Peking wirft London in Hongkong-Krise Kolonialmachtsfantasien vor
Im Streit um den Umgang mit der Protestbewegung in Hongkong hat China Kritik des britischen Außenministers Jeremy Hunt scharf zurückgewiesen. "Offenbar fantasiert er im verblassten Ruhm des britischen Kolonialismus und in der schlechten Angewohnheit, auf die Angelegenheiten anderer Länder herabzublicken", sagte Außenministeriumssprecher Geng Shuang am Mittwoch. Großbritanniens Premierministerin Theresa May übermittelte Chinas Führung ihre "Sorge" über die Entwicklung.
China hatte London bei der Übergabe Hongkongs im Jahr 1997 zugesichert, dass in der ehemals britischen Kolonie Grundrechte wie Meinungs- und Pressefreiheit für mindestens 50 Jahre gewahrt blieben. Hongkongs wiedererstarkte Oppositionsbewegung wirft der pekingtreuen Regierung vor, diese als "Ein Land, zwei Systeme" bekannte Regelung zunehmend zu unterlaufen.
In Hongkong gibt es seit Wochen beispiellose Proteste, die sich zunächst vor allem gegen ein geplantes und inzwischen ausgesetztes Auslieferungsgesetz richteten. Dieses sollte auch Auslieferungen an Festland-China ermöglichen. Inzwischen richten sich die Proteste generell gegen die pekingtreue Führung. Am Montag waren die Proteste eskaliert, Aktivisten besetzten vorübergehend das Regionalparlament.

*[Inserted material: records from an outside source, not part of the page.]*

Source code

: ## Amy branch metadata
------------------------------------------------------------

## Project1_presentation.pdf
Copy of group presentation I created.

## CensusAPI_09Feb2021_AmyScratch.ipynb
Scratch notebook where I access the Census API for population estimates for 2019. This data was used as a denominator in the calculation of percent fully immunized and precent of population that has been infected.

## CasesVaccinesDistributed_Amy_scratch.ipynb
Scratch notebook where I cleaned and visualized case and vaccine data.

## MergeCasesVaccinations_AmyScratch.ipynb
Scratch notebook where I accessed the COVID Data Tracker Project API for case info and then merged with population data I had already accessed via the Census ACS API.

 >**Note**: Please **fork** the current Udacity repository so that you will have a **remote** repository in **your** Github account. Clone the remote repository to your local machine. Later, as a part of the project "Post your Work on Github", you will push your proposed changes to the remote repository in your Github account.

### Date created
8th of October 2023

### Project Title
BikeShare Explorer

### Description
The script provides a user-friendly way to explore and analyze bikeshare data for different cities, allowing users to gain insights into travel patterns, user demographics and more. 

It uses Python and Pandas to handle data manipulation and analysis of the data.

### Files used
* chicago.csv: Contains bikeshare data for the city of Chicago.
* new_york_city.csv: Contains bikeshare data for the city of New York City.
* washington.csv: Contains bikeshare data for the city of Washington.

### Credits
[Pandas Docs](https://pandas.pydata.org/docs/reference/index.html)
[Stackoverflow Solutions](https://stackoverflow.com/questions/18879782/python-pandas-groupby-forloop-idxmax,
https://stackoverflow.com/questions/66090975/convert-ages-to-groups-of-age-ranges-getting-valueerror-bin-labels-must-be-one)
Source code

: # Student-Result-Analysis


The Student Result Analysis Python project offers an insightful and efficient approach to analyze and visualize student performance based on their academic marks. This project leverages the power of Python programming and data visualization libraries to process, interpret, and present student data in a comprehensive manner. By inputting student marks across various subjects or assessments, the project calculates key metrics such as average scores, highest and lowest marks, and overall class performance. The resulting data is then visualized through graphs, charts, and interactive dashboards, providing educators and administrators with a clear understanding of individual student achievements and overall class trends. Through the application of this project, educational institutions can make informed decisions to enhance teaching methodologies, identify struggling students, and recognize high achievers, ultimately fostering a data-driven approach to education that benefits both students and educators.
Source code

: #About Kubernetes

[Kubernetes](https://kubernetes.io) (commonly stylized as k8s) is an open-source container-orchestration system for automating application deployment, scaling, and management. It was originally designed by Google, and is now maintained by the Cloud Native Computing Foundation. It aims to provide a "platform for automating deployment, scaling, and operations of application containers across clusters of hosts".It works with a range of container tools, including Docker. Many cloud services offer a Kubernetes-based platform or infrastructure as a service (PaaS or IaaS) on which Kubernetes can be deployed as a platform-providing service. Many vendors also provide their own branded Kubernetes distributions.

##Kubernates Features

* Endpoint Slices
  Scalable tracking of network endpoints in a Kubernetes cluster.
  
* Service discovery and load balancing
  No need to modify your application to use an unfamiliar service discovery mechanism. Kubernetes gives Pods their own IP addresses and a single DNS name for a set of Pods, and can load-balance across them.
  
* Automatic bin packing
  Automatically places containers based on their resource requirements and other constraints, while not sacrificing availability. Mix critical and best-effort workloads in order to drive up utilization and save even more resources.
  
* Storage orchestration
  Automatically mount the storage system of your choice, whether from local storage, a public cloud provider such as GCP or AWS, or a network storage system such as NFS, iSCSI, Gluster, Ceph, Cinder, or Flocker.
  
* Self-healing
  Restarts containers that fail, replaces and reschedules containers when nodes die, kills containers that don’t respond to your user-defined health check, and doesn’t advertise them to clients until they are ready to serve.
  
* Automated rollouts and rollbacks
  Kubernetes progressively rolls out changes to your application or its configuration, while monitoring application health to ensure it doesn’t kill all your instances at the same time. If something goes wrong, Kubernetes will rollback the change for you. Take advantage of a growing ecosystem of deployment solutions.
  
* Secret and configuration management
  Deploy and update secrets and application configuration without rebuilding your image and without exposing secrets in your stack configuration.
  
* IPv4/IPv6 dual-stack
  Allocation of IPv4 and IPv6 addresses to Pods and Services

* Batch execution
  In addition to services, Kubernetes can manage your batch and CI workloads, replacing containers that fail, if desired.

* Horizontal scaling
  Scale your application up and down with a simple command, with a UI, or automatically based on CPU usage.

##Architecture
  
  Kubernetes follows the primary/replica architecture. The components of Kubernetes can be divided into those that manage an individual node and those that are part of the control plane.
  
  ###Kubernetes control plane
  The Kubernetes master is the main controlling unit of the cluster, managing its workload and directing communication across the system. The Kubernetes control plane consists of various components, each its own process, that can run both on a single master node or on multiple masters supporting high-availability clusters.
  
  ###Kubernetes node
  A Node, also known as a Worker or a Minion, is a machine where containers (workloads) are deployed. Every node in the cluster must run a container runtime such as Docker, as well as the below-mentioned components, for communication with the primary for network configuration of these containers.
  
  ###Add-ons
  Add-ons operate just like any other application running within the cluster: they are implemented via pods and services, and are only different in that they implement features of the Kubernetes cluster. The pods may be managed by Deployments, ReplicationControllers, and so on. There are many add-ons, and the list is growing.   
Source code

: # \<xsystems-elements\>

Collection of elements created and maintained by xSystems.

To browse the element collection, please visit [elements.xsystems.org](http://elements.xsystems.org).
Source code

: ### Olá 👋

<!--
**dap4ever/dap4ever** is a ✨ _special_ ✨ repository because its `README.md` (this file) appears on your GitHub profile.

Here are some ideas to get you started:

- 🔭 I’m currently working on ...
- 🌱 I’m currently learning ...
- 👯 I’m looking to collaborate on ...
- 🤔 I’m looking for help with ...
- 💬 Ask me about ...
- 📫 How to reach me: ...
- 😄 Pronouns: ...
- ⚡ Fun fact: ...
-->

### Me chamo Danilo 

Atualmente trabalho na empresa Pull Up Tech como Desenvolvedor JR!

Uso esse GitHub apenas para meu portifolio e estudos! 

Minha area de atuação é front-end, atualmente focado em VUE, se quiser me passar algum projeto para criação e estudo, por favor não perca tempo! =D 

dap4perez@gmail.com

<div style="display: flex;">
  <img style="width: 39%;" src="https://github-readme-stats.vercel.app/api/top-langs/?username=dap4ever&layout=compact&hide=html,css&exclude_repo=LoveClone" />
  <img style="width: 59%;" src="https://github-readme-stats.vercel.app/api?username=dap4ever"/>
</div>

Hunt hatte am Dienstag betont, Großbritannien erwarte die Einhaltung rechtlich bindender Abkommen durch Hongkong. Ansonsten drohten "ernsthafte Konsequenzen".
"Das Vereinigte Königreich betrachtet sich selbst auf Schritt und Tritt als Schutzengel, was nichts als eine Täuschung ist", hielt der chinesische Ministeriumssprecher Geng dem am Mittwoch entgegen. "Ich möchte Herrn Hunt fragen, gab es irgendeine Demokratie in Hongkong während der britischen Kolonialzeit?" China sei allen rechtlichen Verpflichtungen aus dem Übergabeabkommen nachgekommen und habe in London offiziell gegen Hunts Einlassungen protestiert.
Die britische Premierministerin May wandte sich ebenfalls direkt an die chinesische Regierung, wie sie am Mittwoch im Parlament sagte. Sie habe ihren "Sorgen" Ausdruck verliehen. "Es ist notwendig, dass Hongkongs hoher Grad an Autonomie und die Rechte und Freiheiten respektiert werden", betonte May.
Eine mit der chinesischen Volksbefreiungsarmee verbundene Tageszeitung veröffentlichte derweil Fotos einer Militärübung in Hongkong aus der Vorwoche. Die Veröffentlichung sei eine Warnung an die Unabhängigkeitsbefürworter in Hongkong und solle das Ausland von einer Einmischung in Hongkong abhalten", sagte der Experte Ni Lexiong.
Die chinesische Armee unterhält zwar eine Garnison in Hongkong. Die Präsenz der Soldaten bleibt aber zumeist diskret, im Stadtbild sind sie kaum zu sehen. "Die Bekanntgabe der Militärübung durch Chinas Staatsmedien ist eine wenig subtile Nachricht an Hongkong und die Welt, dass China bereit ist, seine Interessen in Hongkong notfalls mit Gewalt durchzusetzen", sagte Adam Ni, China-Experte an der australischen Maquarie-Universität.